Conference of the Parties
The Conference of the Parties (COP) oversees the implementation of the Convention. It is established by the Convention as the supreme decision-making body, and it comprises all ratifying governments. The first five sessions of the COP were held annually from 1997 to 2001.

Starting 2001 sessions are held on a biennial basis interchanging with the sessions of the Committee for the Review of the Implementation of the Convention (CRIC), whose first session was held in 2002.

List of COP

Committee on Science and Technology 
The UN Convention to Combat Desertification has established a Committee on Science and Technology (CST). The CST was established under Article 24 of the Convention as a subsidiary body of the COP, and its mandate and terms of reference were defined and adopted during the first session of the Conference of the Parties in 1997. It is composed of government representatives competent in the fields of expertise relevant to combating desertification and mitigating the effects of drought. The committee identifies priorities for research, and recommends ways of strengthening cooperation among researchers. It is multi-disciplinary and open to the participation of all Parties. It meets in conjunction with the ordinary sessions of the COP.

The CST collects, analyses and reviews relevant data. It also promotes cooperation in the field of combating desertification and mitigating the effects of drought through appropriate sub-regional, regional and national institutions, and in particular by its activities in research and development, which contribute to increased knowledge of the processes leading to desertification and drought as well as their impact.

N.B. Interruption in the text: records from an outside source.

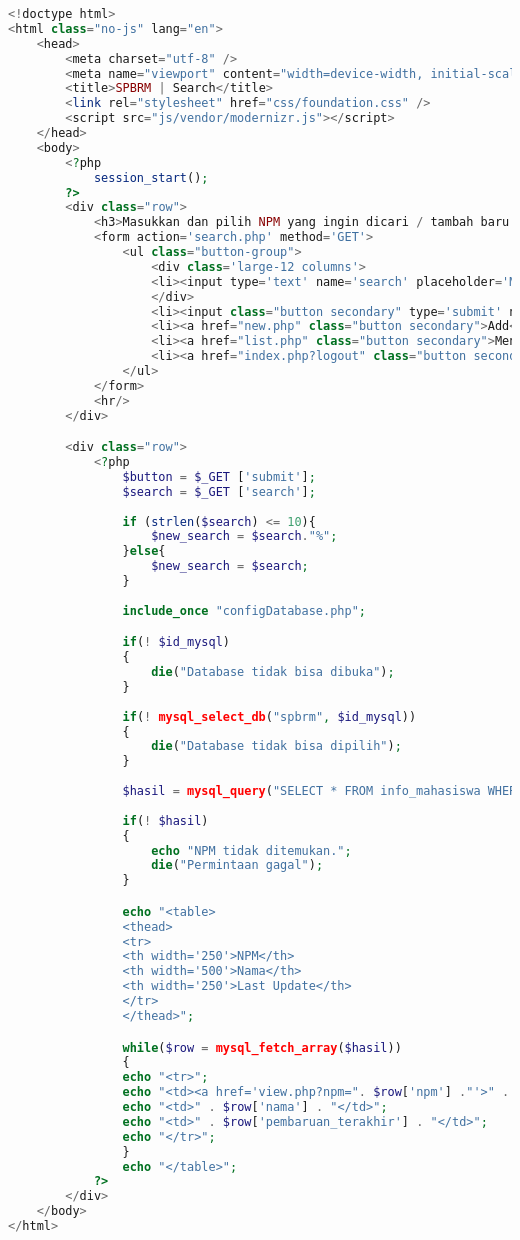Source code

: \begin{lstlisting}[language=php,basicstyle=\tiny,caption=search.php]
<!doctype html>
<html class="no-js" lang="en">
	<head>
		<meta charset="utf-8" />
		<meta name="viewport" content="width=device-width, initial-scale=1.0" />
		<title>SPBRM | Search</title>
		<link rel="stylesheet" href="css/foundation.css" />
		<script src="js/vendor/modernizr.js"></script>
	</head>
	<body>
		<?php
			session_start();
		?>
		<div class="row">
			<h3>Masukkan dan pilih NPM yang ingin dicari / tambah baru.</h3>
			<form action='search.php' method='GET'>
				<ul class="button-group">
					<div class='large-12 columns'>
					<li><input type='text' name='search' placeholder='Masukkan NPM yang ingin dicari'></li>
					</div>
					<li><input class="button secondary" type='submit' name='submit' value='Cari NPM'></li>
					<li><a href="new.php" class="button secondary">Add</a></li>
					<li><a href="list.php" class="button secondary">Menu Utama</a></li>
					<li><a href="index.php?logout" class="button secondary">Logout</a></li>
				</ul>
			</form>
			<hr/>
		</div>

		<div class="row">
			<?php
				$button = $_GET ['submit'];
				$search = $_GET ['search']; 
				
				if (strlen($search) <= 10){
					$new_search = $search."%";
				}else{
					$new_search = $search;
				}
		
				include_once "configDatabase.php";

				if(! $id_mysql)
				{
					die("Database tidak bisa dibuka");
				}
					
				if(! mysql_select_db("spbrm", $id_mysql))
				{
					die("Database tidak bisa dipilih");
				}
			
				$hasil = mysql_query("SELECT * FROM info_mahasiswa WHERE npm LIKE '$new_search'", $id_mysql);
				
				if(! $hasil)
				{
					echo "NPM tidak ditemukan.";
					die("Permintaan gagal");
				}

				echo "<table>
				<thead>
				<tr>
				<th width='250'>NPM</th>
				<th width='500'>Nama</th>
				<th width='250'>Last Update</th>
				</tr>
				</thead>";

				while($row = mysql_fetch_array($hasil))
				{
				echo "<tr>";
				echo "<td><a href='view.php?npm=". $row['npm'] ."'>" . $row['npm'] . "</a></td>";
				echo "<td>" . $row['nama'] . "</td>";
				echo "<td>" . $row['pembaruan_terakhir'] . "</td>";
				echo "</tr>";
				}
				echo "</table>";
			?> 
		</div>
	</body>
</html>
\end{lstlisting}

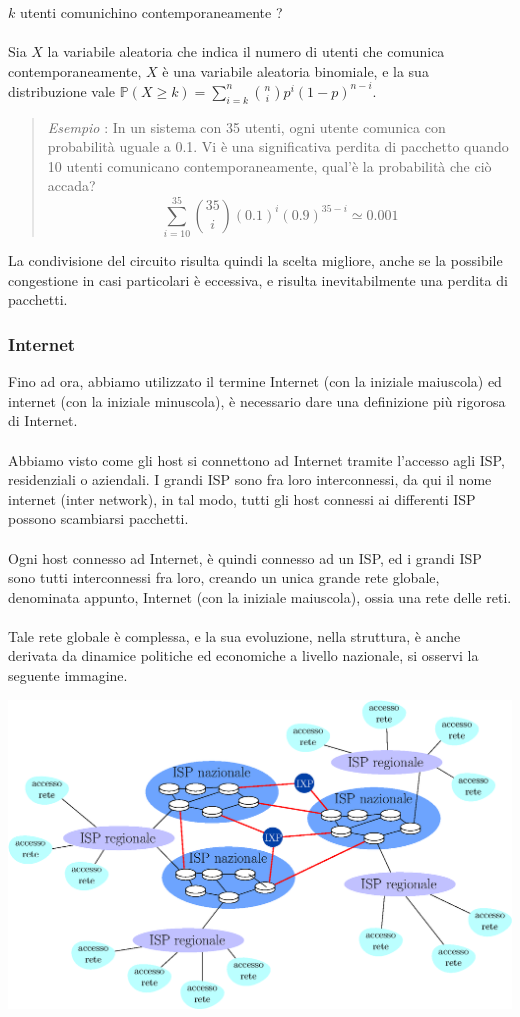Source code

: \documentclass[12pt, letterpaper]{article}
\newcommand{\acc}{\\\hphantom{}\\}
\begin{document}
$k$ utenti comunichino contemporaneamente ?\acc  Sia $X$ la variabile aleatoria che indica il numero di utenti che comunica 
contemporaneamente, $X$ è una variabile aleatoria binomiale, e la sua distribuzione vale
 $\displaystyle\mathbb{P}(X\ge k)=\sum_{i=k}^n\binom{n}{i}p^i(1-p)^{n-i}$.\begin{quote}
 \color{gray} \textit{Esempio} : In un sistema con 35 utenti, ogni utente comunica con probabilità uguale a 0.1. 
 Vi è una significativa perdita di pacchetto quando 10 utenti comunicano contemporaneamente, qual'è la probabilità che 
 ciò accada? $$\sum_{i=10}^{35}\binom{35}{i}(0.1)^i(0.9)^{35-i}\simeq0.001$$
 \color{black}
\end{quote}
La condivisione del circuito risulta quindi la scelta migliore, anche se la possibile congestione in casi particolari 
è eccessiva, e risulta inevitabilmente una perdita di pacchetti.\subsubsection{Internet}
Fino ad ora, abbiamo utilizzato il termine Internet (con la iniziale maiuscola) ed internet (con la iniziale minuscola), è necessario 
dare una definizione più rigorosa di Internet.\acc 
Abbiamo visto come gli host si connettono ad Internet tramite l'accesso agli ISP, residenziali o aziendali. I grandi ISP sono fra 
loro interconnessi, da qui il nome internet (inter network), in tal modo, tutti gli host connessi ai differenti ISP possono 
scambiarsi pacchetti.\acc Ogni host connesso ad Internet, è quindi connesso ad un ISP, ed i grandi ISP sono tutti interconnessi fra loro, 
creando un unica grande rete globale, denominata appunto, Internet (con la iniziale maiuscola), ossia una rete delle reti.\acc 
Tale rete globale è complessa, e la sua evoluzione, nella struttura, è anche derivata da dinamice politiche ed economiche a livello 
nazionale, si osservi la seguente immagine.\begin{center}
    \includegraphics[width=1\textwidth ]{images/Internet.eps}
\end{center}
\end{document}
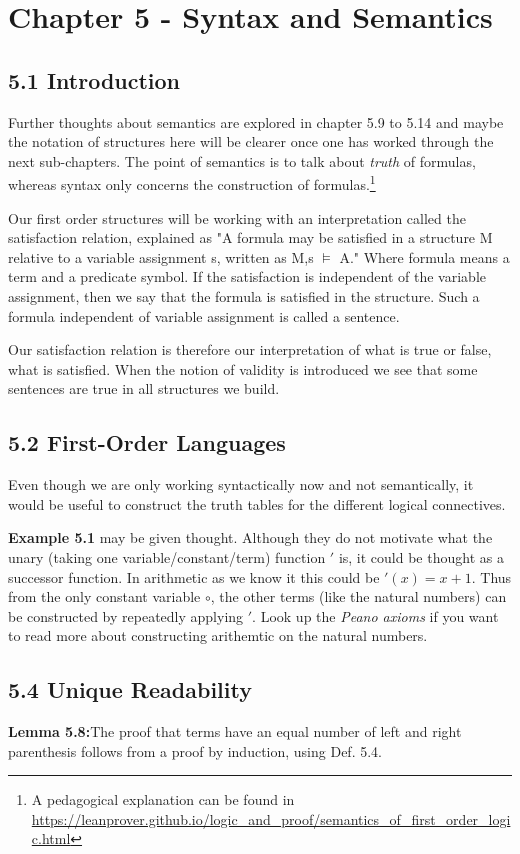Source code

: \section*{Chapter 5 - Syntax and
Semantics}
\subsection*{5.1 Introduction}
Further thoughts about semantics are explored in chapter 5.9 to 5.14 and maybe the notation of structures here will be clearer once one has worked through the next sub-chapters. The point of semantics is to talk about {\it truth} of formulas, whereas syntax only concerns the construction of formulas.\footnote{A pedagogical explanation can be found in  \url{https://leanprover.github.io/logic_and_proof/semantics_of_first_order_logic.html}} 

Our first order structures will be working with an interpretation called the satisfaction relation, explained as "A formula may be satisfied in a structure M relative to a variable assignment s, written as M,s $\models$ A." Where formula means a term and a predicate symbol. If the satisfaction is independent of the variable assignment, then we say that the formula is satisfied in the structure. Such a formula independent of variable assignment is called a sentence.

Our satisfaction relation is therefore our interpretation of what is true or false, what is satisfied. When the notion of validity is introduced we see that some sentences are true in all structures we build.

\subsection*{5.2 First-Order Languages}
Even though we are only working syntactically now and not semantically, it would be useful to construct the truth tables for the different logical connectives. 

{\bf Example 5.1} may be given thought. Although they do not motivate what the unary (taking one variable/constant/term) function $\prime$ is, it could be thought as a successor function. In arithmetic as we know it this could be $\prime(x)=x+1$. Thus from the only constant variable $\circ$, the other terms (like the natural numbers) can be constructed by repeatedly applying $\prime$. Look up the {\it Peano axioms} if you want to read more about constructing arithemtic on the natural numbers. 

\subsection*{5.4 Unique Readability}
{\bf Lemma 5.8:}The proof that terms have an equal number of left and right parenthesis follows from a proof by induction, using Def. 5.4.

The Bureau of the CST is composed of the Chairperson and the four Vice-Chairpersons. The chairman is elected by the Conference of the Parties at each of its sessions with due regard to ensure geographical distribution and adequate representation of affected Country Parties, particularly those in Africa, who shall not serve for more than two consecutive terms. The Bureau of the CST is responsible for the follow-up of the work of the Committee between sessions of the COP and may benefit from the assistance of ad hoc panels established by the COP.

The CST also contributes to distinguishing causal factors, both natural and human, with a view to combating desertification and achieving improved productivity as well as the sustainable use and management of resources.

Under the authority of the CST, a Group of Experts was established by the COP with a specific work programme, to assist in improving the efficiency and effectiveness of the CST. This Group of Experts, working under the authority of the CST, provides advice on the areas of drought and desertification.

Group of Experts 
The Group of Experts (GoE) plays an important institutional role, providing the CST with information on the current knowledge, the extent and the impact, the possible scenarios and the policy implications on various themes assigned in its work programme. The results of the work performed by the GoE are widely recognized and include dissemination of its results on ongoing activities (benchmarks and indicators, traditional knowledge, early warning systems).

The Group of Experts develops and makes available to all interested people information on appropriate mechanisms for scientific and technological cooperation and articulates research projects, which promote awareness about desertification and drought between countries and stakeholders at the international, regional and national level.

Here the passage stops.